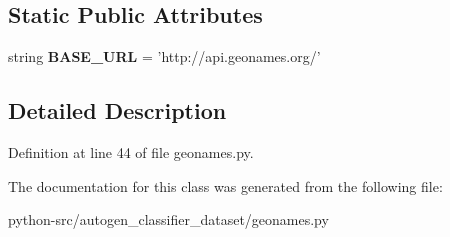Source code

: \subsection*{Static Public Attributes}
\begin{DoxyCompactItemize}
\item 
\hypertarget{classgeonames_1_1GeonamesClient_adc7564ba247ee1aebfa8e502a344397d}{string {\bfseries B\-A\-S\-E\-\_\-\-U\-R\-L} = 'http\-://api.\-geonames.\-org/'}\label{classgeonames_1_1GeonamesClient_adc7564ba247ee1aebfa8e502a344397d}

\end{DoxyCompactItemize}


\subsection{Detailed Description}


Definition at line 44 of file geonames.\-py.



The documentation for this class was generated from the following file\-:\begin{DoxyCompactItemize}
\item 
python-\/src/autogen\-\_\-classifier\-\_\-dataset/geonames.\-py\end{DoxyCompactItemize}
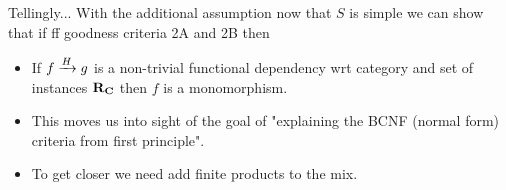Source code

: \begin{frame}{Tellingly...}
With the additional assumption now that $S$ is simple we can show that if
ff goodness criteria 2A and 2B then 
\begin{itemize}
\item If $\fundep{H}{f}{g}$ is a non-trivial   functional dependency wrt  category \catcw and set of instances $\reqtc$
 then $f$ is a monomorphism.

\item This moves us into sight of the goal of "explaining the BCNF (normal form) criteria from first principle". 

\item To get closer we need add finite products to the mix.
\end{itemize}
\end{frame}
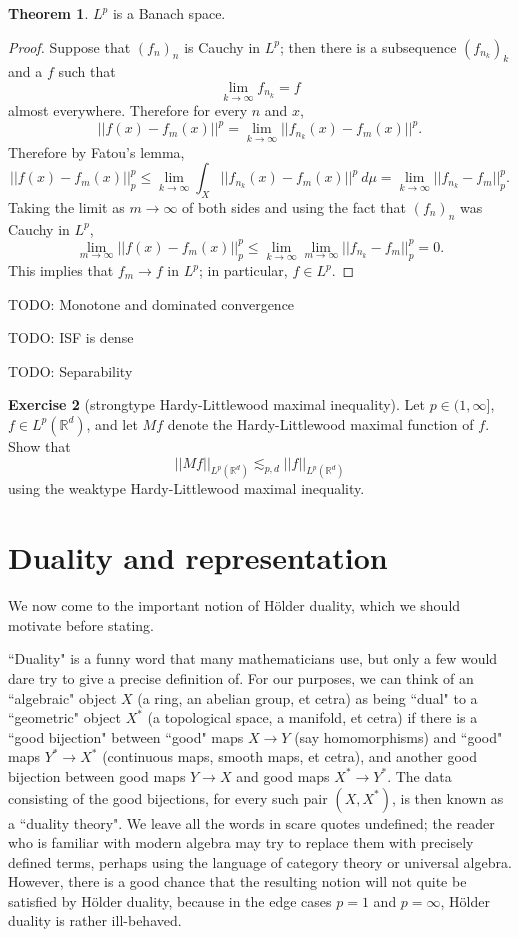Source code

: \documentclass[12pt]{book}
\newcommand{\RR}{\mathbb{R}}
\theoremstyle{definition}
\newtheorem{theorem}{Theorem}[section]
\newtheorem{exercise}[theorem]{Exercise}
\begin{document}
\begin{theorem}
$L^p$ is a Banach space.
\end{theorem}
\begin{proof}
Suppose that $(f_n)_n$ is Cauchy in $L^p$; then there is a subsequence $(f_{n_k})_k$ and a $f$ such that
$$\lim_{k \to \infty} f_{n_k} = f$$
almost everywhere. Therefore for every $n$ and $x$,
$$||f(x) - f_m(x)||^p = \lim_{k \to \infty} ||f_{n_k}(x) - f_m(x)||^p.$$
Therefore by Fatou's lemma,
$$||f(x) - f_m(x)||_p^p \leq \lim_{k \to \infty} \int_X ||f_{n_k}(x) - f_m(x)||^p~d\mu = \lim_{k \to \infty} ||f_{n_k} - f_m||_p^p.$$
Taking the limit as $m \to \infty$ of both sides and using the fact that $(f_n)_n$ was Cauchy in $L^p$,
$$\lim_{m \to \infty} ||f(x) - f_m(x)||_p^p \leq \lim_{k \to \infty} \lim_{m \to \infty} ||f_{n_k} - f_m||_p^p = 0.$$
This implies that $f_m \to f$ in $L^p$; in particular, $f \in L^p$.
\end{proof}

TODO: Monotone and dominated convergence

TODO: ISF is dense

TODO: Separability

\begin{exercise}[strongtype Hardy-Littlewood maximal inequality]
Let $p \in (1, \infty]$, $f \in L^p(\RR^d)$, and let $Mf$ denote the Hardy-Littlewood maximal function of $f$.
Show that
$$||Mf||_{L^p(\RR^d)} \lesssim_{p,d} ||f||_{L^p(\RR^d)}$$
using the weaktype Hardy-Littlewood maximal inequality.
\end{exercise}

\section{Duality and representation}
We now come to the important notion of H\"older duality, which we should motivate before stating.

``Duality" is a funny word that many mathematicians use, but only a few would dare try to give a precise definition of.
For our purposes, we can think of an ``algebraic" object $X$ (a ring, an abelian group, et cetra) as being ``dual" to a ``geometric" object $X^*$ (a topological space, a manifold, et cetra) if there is a ``good bijection" between ``good" maps $X \to Y$ (say homomorphisms) and ``good" maps $Y^* \to X^*$ (continuous maps, smooth maps, et cetra), and another good bijection between good maps $Y \to X$ and good maps $X^* \to Y^*$.
The data consisting of the good bijections, for every such pair $(X, X^*)$, is then known as a ``duality theory".
We leave all the words in scare quotes undefined; the reader who is familiar with modern algebra may try to replace them with precisely defined terms, perhaps using the language of category theory or universal algebra.
However, there is a good chance that the resulting notion will not quite be satisfied by H\"older duality, because in the edge cases $p = 1$ and $p = \infty$, H\"older duality is rather ill-behaved.
\end{document}
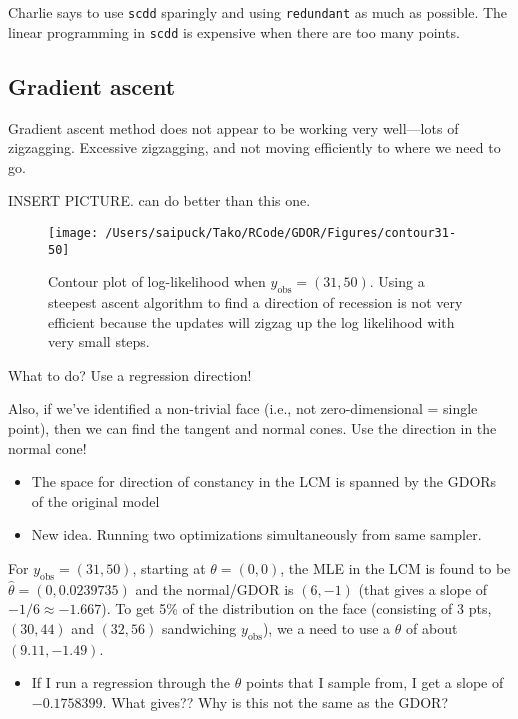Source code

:\documentclass{amsbook}
\newcommand{\yobs}{y_{\textrm{obs}}}
\theoremstyle{definition}
\theoremstyle{remark}
\begin{document}
Charlie says to use \texttt{scdd} sparingly and using \texttt{redundant} as much as possible.  The linear programming in \texttt{scdd} is expensive when there are too many points.

\subsection{Gradient ascent}
Gradient ascent method does not appear to be working very well---lots of zigzagging.  Excessive 
zigzagging, and not moving efficiently to where we need to go.  

INSERT PICTURE.  can do better than this one.
\begin{figure}[!h]
\centering
\texttt{[image: /Users/saipuck/Tako/RCode/GDOR/Figures/contour31-50]}
\caption{Contour plot of log-likelihood when $\yobs = (31, 50)$.  Using a steepest 
ascent algorithm to find a direction of recession is not very efficient because the 
updates will zigzag up the log likelihood with very small steps.}
\end{figure}

What to do?  Use a regression direction!

Also, if we've identified a non-trivial face (i.e., not zero-dimensional = single point), then we can find the tangent and normal cones.  Use the direction in the normal cone!

\begin{itemize}
\item The space for direction of constancy in the LCM is spanned by the GDORs of the 
original model
\item New idea.  Running two optimizations simultaneously from same sampler.
\end{itemize}

For $\yobs = 
(31,50)$, starting at $\theta = (0,0)$, the MLE in the LCM is found to be $\hat{\theta} 
= (0, 0.0239735)$ and the normal/GDOR is $(6, -1)$ (that gives a slope of $-1/6 \approx 
-1.667$).  To get 5\% of the distribution on the face (consisting of 3 pts, $(30,44)$ 
and $(32,56)$ sandwiching $\yobs$), we a need to use a $\theta$ of about $(9.11, 
-1.49)$.

\begin{itemize}
\item If I run a regression through the $\theta$ points that I sample from, I get a 
slope of $-0.1758399$.  What gives??  Why is this not the same as the GDOR?
\end{itemize}
\end{document}
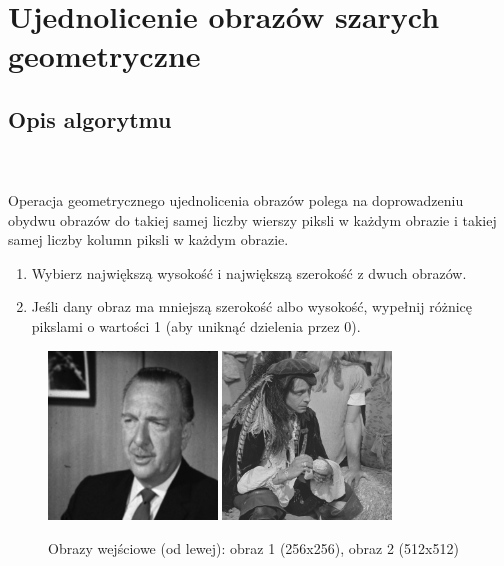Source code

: \documentclass[final,a4paper,openany,12pt]{mwbk}
\begin{document}
\section{Ujednolicenie obrazów szarych geometryczne}
\subsection*{Opis algorytmu}
\hfill
\\\\
\indent Operacja geometrycznego ujednolicenia obrazów polega na doprowadzeniu obydwu obrazów do takiej samej liczby wierszy piksli w każdym obrazie i takiej samej liczby kolumn piksli w każdym obrazie.
\begin{enumerate}
	\item Wybierz największą wysokość i największą szerokość z dwuch obrazów.\\
	\item Jeśli dany obraz ma mniejszą szerokość albo wysokość, wypełnij różnicę pikslami o wartości 1 (aby uniknąć dzielenia przez 0).
\end{enumerate}

\begin{figure}[H]
	\begin{center}
		\includegraphics[width=0.4\textwidth]{gentelman_gray}
		\includegraphics[width=0.4\textwidth]{pirate_gray}
	\end{center}
	\caption{Obrazy wejściowe (od lewej): obraz 1 (256x256), obraz 2 (512x512)}
\end{figure}
\end{document}
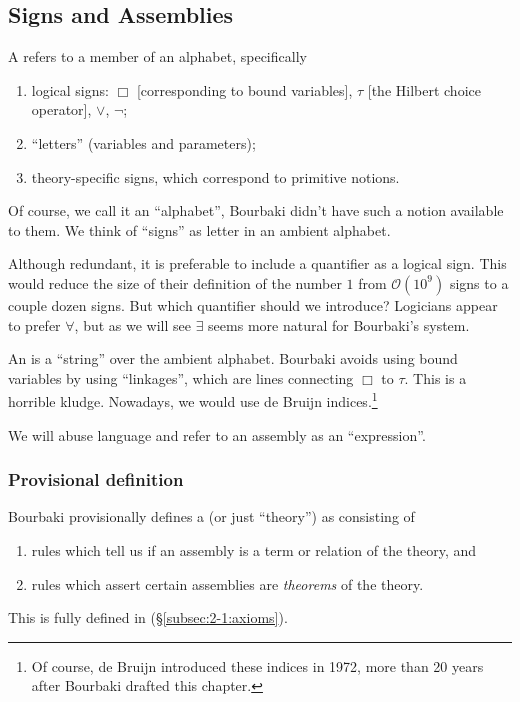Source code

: \subsection{Signs and Assemblies}

\begin{definition}
A  refers to a member of an alphabet, specifically
\begin{enumerate}
\item logical signs: $\Box$ [corresponding to bound variables], $\tau$ [the Hilbert choice operator], $\lor$, $\neg$;
\item ``letters'' (variables and parameters);
\item theory-specific signs, which correspond to primitive notions.
\end{enumerate}
Of course, we call it an ``alphabet'', Bourbaki didn't have such a
notion available to them. We think of ``signs'' as letter in an ambient alphabet.
\end{definition}

\begin{puzzle}
Although redundant, it is preferable to include a quantifier as a
logical sign. This would reduce the size of their definition of the
number $1$ from $\mathcal{O}(10^{9})$
signs to a couple dozen signs. But which quantifier should we introduce?
Logicians appear to prefer $\forall$, but as we will see $\exists$ seems
more natural for Bourbaki's system.
\end{puzzle}

\begin{definition}
An  is a ``string'' over the ambient alphabet. Bourbaki
avoids using bound variables by using ``linkages'', which are lines
connecting $\Box$ to $\tau$. This is a horrible kludge. Nowadays, we
would use de Bruijn indices.\footnote{Of course, de Bruijn introduced
these indices in 1972, more than 20 years after Bourbaki drafted this chapter.}

We will abuse language and refer to an assembly as an ``expression''.
\end{definition}

\subsubsection{Provisional definition}
Bourbaki provisionally defines a  (or just
``theory'') as consisting of
\begin{enumerate}
\item rules which tell us if an assembly is a term or relation of the
  theory, and
\item rules which assert certain assemblies are \emph{theorems} of the theory.
\end{enumerate}
This is fully defined in (\S\ref{subsec:2-1:axioms}).

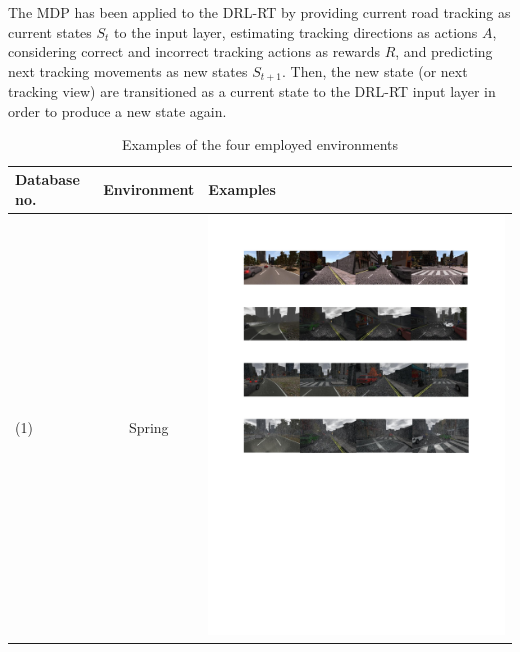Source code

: \documentclass[a4paper,twoside]{article}
\begin{document}
The MDP has been applied to the DRL-RT by providing current road tracking as current states $S_t$ to the input layer, estimating tracking directions as actions $A$, considering correct and incorrect tracking actions as rewards $R$, and predicting next tracking movements as new states $S_{t+1}$. Then, the new state (or next tracking view) are transitioned as a current state to the DRL-RT input layer in order to produce a new state again.
\begin{table}[!t]
	\centering
	\caption{Examples of the four employed environments}
	\label{Table:Environments_Examples}
	\begin{tabular}{|C{1cm}|c|C{11.5cm}|}
		\hline
		\textbf{Database no.} & \textbf{Environment} & \textbf{Examples} \\ \hline
		(1)	& Spring & \begin{minipage}{.9\textwidth}\includegraphics[scale=.7,trim=2cm 24.5cm 2cm 2.5cm,clip]{examples.pdf}\end{minipage} \\ \hline

\end{tabular}
\end{table}
\end{document}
----
__Aim of the exercise__. Check every line in the material above for the string "geonames", then give only the number of lines that have it.

__Answer space__. 3